Xサーバ・カタログ
やや特殊な用途に用いられてきたXサーバだが、活用しだいでは普通の管理用途にも有用だ。そこで、Windowsで動作する6本のXサーバを紹介する。選択の参考にしてほしい。(編集局)
北浦 訓行
2003/7/15
LinuxとWindowsを同時に使っているユーザーにとって、Xサーバはとても魅力的なソフトウェアだ。今回は、商用の比較的高価なものからフリーのものまで6本を紹介する。
Xサーバとは
Linuxでは、ウィンドウシステムとしてX Window Systemが使われます。1984年にMIT(マサチューセッツ工科大学)で開発されたX Window Systemは、クライアント/サーバモデルを採用し、ネットワークを強く意識した構造になっています。
■クライアントで使うのに「サーバ」
「Xサーバ」は、画面表示やキーボード、マウスの入力などを処理します。そして、その情報を利用するアプリケーションが「Xクライアント」です。従って、手元で操作するPCにインストールするのがXサーバです。一般的なクライアント/サーバでは、手元で操作するのがクライアントで、バックグラウンド処理などを担当するのがサーバですから、慣れないと混乱するかもしれません。
■X Window Systemの一般化
これまでXサーバは、主にCAD/CAMなどを操作する設計者やUNIX系のエンジニア、企業の業務システムの端末を操作するスタッフなど、一部の人たちが使ってきました。しかし、LANがPCの標準装備品になったことや、Linuxが広く使われるようになったことなどから、趣味でPCを使うユーザーもXを使うケースが増えてきました。

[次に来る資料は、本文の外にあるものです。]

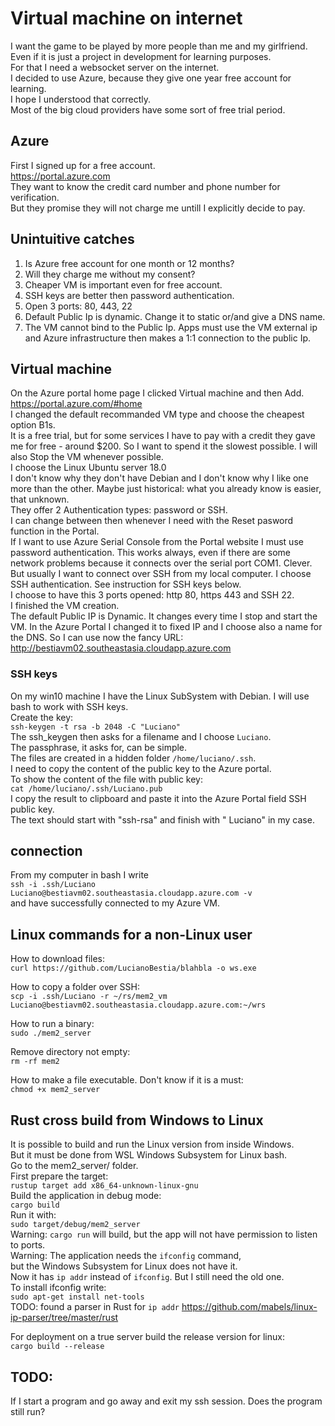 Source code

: # Virtual machine on internet

I want the game to be played by more people than me and my girlfriend.  
Even if it is just a project in development for learning purposes.  
For that I need a websocket server on the internet.  
I decided to use Azure, because they give one year free account for learning.  
I hope I understood that correctly.  
Most of the big cloud providers have some sort of free trial period.  

## Azure
First I signed up for a free account.  
https://portal.azure.com  
They want to know the credit card number and phone number for verification.  
But they promise they will not charge me untill I explicitly decide to pay.  

## Unintuitive catches
1. Is Azure free account for one month or 12 months?  
2. Will they charge me without my consent?  
3. Cheaper VM is important even for free account.  
4. SSH keys are better then password authentication.  
5. Open 3 ports: 80, 443, 22  
6. Default Public Ip is dynamic. Change it to static or/and give a DNS name.  
7. The VM cannot bind to the Public Ip. Apps must use the VM external ip and Azure infrastructure then makes a 1:1 connection to the public Ip.  

## Virtual machine
On the Azure portal home page I clicked Virtual machine and then Add.  
https://portal.azure.com/#home  
I changed the default recommanded VM type and choose the cheapest option B1s.  
It is a free trial, but for some services I have to pay with a credit they gave me for free - around $200. So I want to spend it the slowest possible. I will also Stop the VM whenever possible.  
I choose the Linux Ubuntu server 18.0  
I don't know why they don't have Debian and I don't know why I like one more than the other. Maybe just historical: what you already know is easier, that unknown.  
They offer 2 Authentication types: password or SSH.  
I can change between then whenever I need with the Reset pasword function in the Portal.  
If I want to use Azure Serial Console from the Portal website I must use password authentication. This works always, even if there are some network problems because it connects over the serial port COM1.  Clever.  
But usually I want to connect over SSH from my local computer. I choose SSH authentication. See instruction for SSH keys below.  
I choose to have this 3 ports opened: http 80, https 443 and SSH 22.  
I finished the VM creation.  
The default Public IP is Dynamic. It changes every time I stop and start the VM. In the Azure Portal I changed it to fixed IP and I choose also a name for the DNS. So I can use now the fancy URL:  
http://bestiavm02.southeastasia.cloudapp.azure.com  

### SSH keys
On my win10 machine I have the Linux SubSystem with Debian. I will use bash to work with SSH keys.  
Create the key:  
`ssh-keygen -t rsa -b 2048 -C "Luciano"`  
The ssh_keygen then asks for a filename and I choose `Luciano`.  
The passphrase, it asks for, can be simple.  
The files are created in a hidden folder `/home/luciano/.ssh`.  
I need to copy the content of the public key to the Azure portal.  
To show the content of the file with public key:  
`cat /home/luciano/.ssh/Luciano.pub`  
I copy the result to clipboard and paste it into the Azure Portal field SSH public key.  
The text should start with "ssh-rsa" and finish with " Luciano" in my case.  

## connection
From my computer in bash I write  
`ssh -i .ssh/Luciano Luciano@bestiavm02.southeastasia.cloudapp.azure.com -v`  
and have successfully connected to my Azure VM.  

## Linux commands for a non-Linux user

How to download files:  
`curl https://github.com/LucianoBestia/blahbla -o ws.exe`  
  
How to copy a folder over SSH:  
`scp -i .ssh/Luciano -r ~/rs/mem2_vm Luciano@bestiavm02.southeastasia.cloudapp.azure.com:~/wrs`  
  
How to run a binary:  
`sudo ./mem2_server`  
  
Remove directory not empty:  
`rm -rf mem2`  
  
How to make a file executable. Don't know if it is a must:  
`chmod +x mem2_server`  
  
## Rust cross build from Windows to Linux
It is possible to build and run the Linux version from inside Windows.  
But it must be done from WSL Windows Subsystem for Linux bash.  
Go to the mem2_server/ folder.  
First prepare the target:  
`rustup target add x86_64-unknown-linux-gnu`  
Build the application in debug mode:  
`cargo build`  
Run it with:  
`sudo target/debug/mem2_server`  
Warning: `cargo run` will build, but the app will not have permission to listen to ports.  
Warning: The application needs the `ifconfig` command,  
but the Windows Subsystem for Linux does not have it.  
Now it has `ip addr` instead of `ifconfig`. But I still need the old one.  
To install ifconfig write:  
`sudo apt-get install net-tools`  
TODO: found a parser in Rust for `ip addr` https://github.com/mabels/linux-ip-parser/tree/master/rust  
  
For deployment on a true server build the release version for linux:  
`cargo build --release `  

## TODO:
If I start a program and go away and exit my ssh session. Does the program still run?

複数のPCをLANで接続して、WindowsとLinuxをアプリケーションによって使い分けているユーザーもたくさんいます。その際、2つのPCの画面を同じディスプレイ上に表示できたら便利です。
Windowsの画面をLinux上に表示したり、Linuxの画面をWindows上に表示する方法はいくつかありますが、その中で最も「スジ」がいいのが、WindowsマシンにXサーバを導入することです。なぜなら、X Window Systemは当初からさまざまなネットワーク環境で効率よく動作することを目的に開発されているからです。最近では、Red Hat Linuxをはじめとして、GUIのシステム設定ツールを用意しているディストリビューションも増えていますから、それだけでもX Window Systemを使うメリットがあるといえるでしょう。
■評価対象
今回は、商用/フリーを問わず、Windows上で動作するXサーバを対象にしました。商用のXサーバについては、評価版を入手できることが条件です(注)。その結果、以下の6本を試用しました。
- ASTEC-X 4.00
- Exceed V8.0J
- Reflection X 10.0
- X-Win32 Version 5.4
- X on Windows 2
- WeirdX 1.0.31
注:X on Windows 2は市販のパッケージ製品で評価版は存在しませんが、Cygwin/XFree86をベースに開発されたものであり、入手しやすい価格設定なので、Cygwin/XFree86の代わりとして対象に加えました。 |
評価の基準は、主に以下の点です。
- 日本語対応(Webによるサポート、プログラムの日本語化など)
- Linuxでの設定・接続のしやすさ
なお、テストに際して、接続相手となるホストにはRed Hat Linux 9を使用しました。